PROVIDED RECORDS:

#####

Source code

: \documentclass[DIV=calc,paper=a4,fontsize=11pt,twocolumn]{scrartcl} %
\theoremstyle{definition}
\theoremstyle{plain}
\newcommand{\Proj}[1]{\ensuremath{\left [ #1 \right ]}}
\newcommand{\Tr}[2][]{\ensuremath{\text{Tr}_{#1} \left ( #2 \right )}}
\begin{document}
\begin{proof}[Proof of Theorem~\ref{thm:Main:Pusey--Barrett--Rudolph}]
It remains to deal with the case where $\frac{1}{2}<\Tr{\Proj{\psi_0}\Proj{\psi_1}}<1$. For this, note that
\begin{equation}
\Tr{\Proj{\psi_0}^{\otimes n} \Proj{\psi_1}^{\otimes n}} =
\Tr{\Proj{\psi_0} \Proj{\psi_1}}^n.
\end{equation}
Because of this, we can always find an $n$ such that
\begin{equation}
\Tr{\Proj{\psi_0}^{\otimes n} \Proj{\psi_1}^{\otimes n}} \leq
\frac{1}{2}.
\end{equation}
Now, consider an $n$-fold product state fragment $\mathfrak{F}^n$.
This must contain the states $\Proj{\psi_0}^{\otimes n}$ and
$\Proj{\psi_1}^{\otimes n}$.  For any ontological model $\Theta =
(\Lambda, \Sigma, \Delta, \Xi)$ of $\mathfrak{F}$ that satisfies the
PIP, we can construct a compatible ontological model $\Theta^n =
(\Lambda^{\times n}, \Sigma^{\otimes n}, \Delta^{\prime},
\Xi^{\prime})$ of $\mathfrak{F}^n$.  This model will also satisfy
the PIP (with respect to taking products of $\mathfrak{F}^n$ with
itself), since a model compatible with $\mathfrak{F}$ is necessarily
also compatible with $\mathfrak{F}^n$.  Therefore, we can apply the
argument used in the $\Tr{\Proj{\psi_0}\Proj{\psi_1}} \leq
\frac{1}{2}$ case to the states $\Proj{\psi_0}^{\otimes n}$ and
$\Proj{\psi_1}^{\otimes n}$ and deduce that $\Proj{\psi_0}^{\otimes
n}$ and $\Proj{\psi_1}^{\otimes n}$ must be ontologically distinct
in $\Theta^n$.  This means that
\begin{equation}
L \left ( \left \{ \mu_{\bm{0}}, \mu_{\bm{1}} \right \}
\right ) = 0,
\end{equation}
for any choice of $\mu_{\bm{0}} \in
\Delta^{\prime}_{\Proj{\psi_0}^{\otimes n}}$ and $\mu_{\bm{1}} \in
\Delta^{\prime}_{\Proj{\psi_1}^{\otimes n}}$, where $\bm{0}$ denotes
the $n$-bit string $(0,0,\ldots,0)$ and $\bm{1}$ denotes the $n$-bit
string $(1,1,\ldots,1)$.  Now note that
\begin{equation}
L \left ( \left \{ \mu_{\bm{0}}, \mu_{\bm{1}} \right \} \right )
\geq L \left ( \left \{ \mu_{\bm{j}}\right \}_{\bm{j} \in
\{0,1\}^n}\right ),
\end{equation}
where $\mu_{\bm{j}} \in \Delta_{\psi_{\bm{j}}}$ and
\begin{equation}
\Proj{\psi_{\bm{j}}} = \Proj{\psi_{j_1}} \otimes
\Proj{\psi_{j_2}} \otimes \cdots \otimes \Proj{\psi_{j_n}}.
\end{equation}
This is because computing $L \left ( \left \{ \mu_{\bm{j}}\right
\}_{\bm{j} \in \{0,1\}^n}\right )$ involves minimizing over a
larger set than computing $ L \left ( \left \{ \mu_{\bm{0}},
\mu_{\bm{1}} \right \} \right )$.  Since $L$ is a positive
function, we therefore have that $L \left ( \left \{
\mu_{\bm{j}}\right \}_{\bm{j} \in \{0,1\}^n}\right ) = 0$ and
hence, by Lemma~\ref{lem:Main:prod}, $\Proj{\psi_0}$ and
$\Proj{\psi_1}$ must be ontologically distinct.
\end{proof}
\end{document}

#####

HOW TO COMPLETE THIS TASK: Your response should be the lines of the entries above that include the string "must".

SOLVED PROBLEM:
This must contain the states $\Proj{\psi_0}^{\otimes n}$ and
n}$ and $\Proj{\psi_1}^{\otimes n}$ must be ontologically distinct
$\Proj{\psi_1}$ must be ontologically distinct.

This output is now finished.